Das Urteil ist vorläufig vollstreckbar.
Gründe
A.
Gemäß § 540 Abs. 2 i.V.m. § 313a Abs.1 S.1 und § 544 ZPO i.V.m. § 26 Nr. 8 EGZPO wird von der Darstellung der tatsächlichen Feststellungen abgesehen.
B.
Die zulässige Berufung der Klägerin ist begründet.
I.
Die Klägerin kann von dem Beklagten gemäß § 280 Abs. 1 BGB die Zahlung von 6.207,88 EUR beanspruchen. Der Beklagte hat ihm gegenüber der Klägerin aufgrund des von ihm übernommenen, umfassenden und uneingeschränkten Mandates (1.) obliegende Pflichten verletzt (2.). Aufgrund dieser Pflichtverletzungen ist der Klägerin ein Schaden entstanden (3.), dessen Höhe mindestens den geltendgemachten Klagebetrag erreicht (4.)
1.
Nach der ständigen Rechtsprechung des BGH ist ein Rechtsanwalt kraft des Anwaltsvertrages zwar nur innerhalb der Grenzen des übernommenen Mandats (vgl. BGH in NJW 2007, 2485 [2486 Rdn. 9-11]; NJW-RR 2007, 569 [570 Rdn. 10]; NJW 2002, 1413 ff.; VIZ 1998, 571 [572]; NJW 1997, 2168 [2169]; siehe auch Zugehör in "Handbuch der Anwaltshaftung", 2. Aufl., Rdn. 494, 500; Fahrendorf in Rinsche/Fahrendorf/Terbille, "Die Haftung des Rechtsanwalts", 7. Aufl. 2005, Rdn. 439), welches das zu erreichende Ziel und somit die Maßnahmen bestimmt, die zur Erreichung desselben zutreffen oder anzuraten sind (BGH NJW 1988, 1079; NJW 1993, 2045; NJW 1996, 2648), verpflichtet, die Interessen seines Auftraggebers nach jeder Richtung und umfassend wahrzunehmen (BGH in NJW 2006, 3494 [3495 sub Rdn. 9]; NJW-RR 2000, 791 ff.; NJW 1998, 900 [901]; NJW 1988, 486 [487]; NJW 1988, 1079 [1080]; vgl. auch Borgmann in NJW 2000, 2953 [2955]). Entgegen der Ansicht des Beklagten beschränkte sich aber das von ihm übernommene Mandat nicht ausschließlich darauf, etwaige der Klägerin durch eine verzögerte Umschreibung des Erbbauwohnungseigentums entstehende Schäden gegenüber dem Verkäufer geltend zu machen. Es oblag ihm vielmehr, die Klägerin im Rahmen der Abwicklung des notariellen Kaufvertrages vom 17. Dezember 2001, sowie des ihm vorgeschalteten und mit ihm verbundenen Mietvertrages vom 08. Oktober 2001 umfassend zum Schutze ihrer Interessen zu beraten.
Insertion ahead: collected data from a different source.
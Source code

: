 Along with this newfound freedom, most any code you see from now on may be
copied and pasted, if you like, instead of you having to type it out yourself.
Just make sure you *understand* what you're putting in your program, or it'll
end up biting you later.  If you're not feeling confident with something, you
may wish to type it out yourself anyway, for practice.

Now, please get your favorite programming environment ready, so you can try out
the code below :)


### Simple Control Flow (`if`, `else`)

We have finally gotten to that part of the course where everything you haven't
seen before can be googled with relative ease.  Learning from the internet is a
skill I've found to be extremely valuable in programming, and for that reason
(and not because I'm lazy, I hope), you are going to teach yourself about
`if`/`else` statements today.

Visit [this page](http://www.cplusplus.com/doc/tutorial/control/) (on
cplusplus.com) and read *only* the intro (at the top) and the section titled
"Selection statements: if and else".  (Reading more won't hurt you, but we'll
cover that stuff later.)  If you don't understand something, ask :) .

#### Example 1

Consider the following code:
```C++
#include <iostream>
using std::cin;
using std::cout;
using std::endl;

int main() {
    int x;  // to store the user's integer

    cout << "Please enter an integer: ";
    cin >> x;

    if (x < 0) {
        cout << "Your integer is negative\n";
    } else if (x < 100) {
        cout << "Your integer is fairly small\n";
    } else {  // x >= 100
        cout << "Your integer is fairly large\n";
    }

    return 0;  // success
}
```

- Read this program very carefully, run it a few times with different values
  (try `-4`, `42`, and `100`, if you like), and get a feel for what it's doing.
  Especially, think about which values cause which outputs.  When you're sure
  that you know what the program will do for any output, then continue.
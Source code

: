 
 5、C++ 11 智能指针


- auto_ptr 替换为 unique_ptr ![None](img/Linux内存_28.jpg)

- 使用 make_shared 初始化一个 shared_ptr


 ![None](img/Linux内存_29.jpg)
Ob dem Beklagten ein solches unbeschränktes Mandat erteilt worden ist, hat zwar grundsätzlich die Klägerin darzulegen und zu beweisen. Es gibt keinen Erfahrungssatz, dass ein Auftraggeber seinem Anwalt ein unbeschränktes Mandat erteilt (Zugehör, a.a.O.; Rdn. 505; BGH in NJW 2006, 3496 [sub Rdn. 7]; NJW 1997, 2168 [2169]; NJW 1996, 2929 [2931]; siehe auch Fahrendorf, a.a.O., Rdn. 395 ff.). Der nicht fachkundige Mandant weiß in der Regel allerdings gar nicht, wie eine Angelegenheit umfassend in seinem Interesse geregelt werden kann, und begibt sich gerade deswegen in die Beratung eines Fachmannes. Deshalb trifft den Anwalt auch zunächst einmal die grundlegende Pflicht, das Rechtschutzziel des Auftraggebers sorgfältig abzuklären (vgl. Zugehör, a.a.O., Rdn. 507 ff.; Fahrendorf, a.a.O., Rdn. 433, 434; BGH in NJW 2002, 1413) und ihm die Schritte zu empfehlen, die auf dem sichersten Weg zu dem erstrebten Ziel führen können. Insoweit hat der Anwalt den Auftraggeber so umfassend zu belehren, dass dieser eine eigenverantwortliche Entscheidung zu treffen vermag (vgl. BGH NJW 2002, 292; BGH NJW - RR 2000, 791; BGH NJW - RR 1999, 641 [642]; NJW 1996, 2648 [2649]; NJW 1995, 449 [450]; NJW 1992, 1159 [1160]; Zugehör, a.a.O.; Rdn. 558; Fahrendorf, a.a.O., Rdn. 509). Falls keine ausdrücklichen, abweichenden Vereinbarungen getroffen werden, kann deshalb von einem umfassenden und unbeschränkten Mandat ausgegangen werden (vgl. Sieg in "Zugehör, Handbuch der Anwaltshaftung", 2. Aufl.; Rdn. 43 ff.). Nur wenn der Mandant bei der Erörterung und Aufklärung seines Rechtsschutzzieles eindeutig auf einer, eine eigenverantwortliche Entscheidung ermöglichenden Grundlage zu erkennen gibt, dass er der fachlichen Hilfe des Anwaltes nur in einer bestimmten Art, Richtung und Reichweite bedarf, dann könnte der Mandant dem Anwalt nicht vorwerfen, dieser hätte dennoch über sein Mandat hinaus beraten und handeln müssen (BGH in NJW-RR 2007, 569 [570 sub Rdn. 10]; NJW 1997, 2168; 1996, 2929[29331]).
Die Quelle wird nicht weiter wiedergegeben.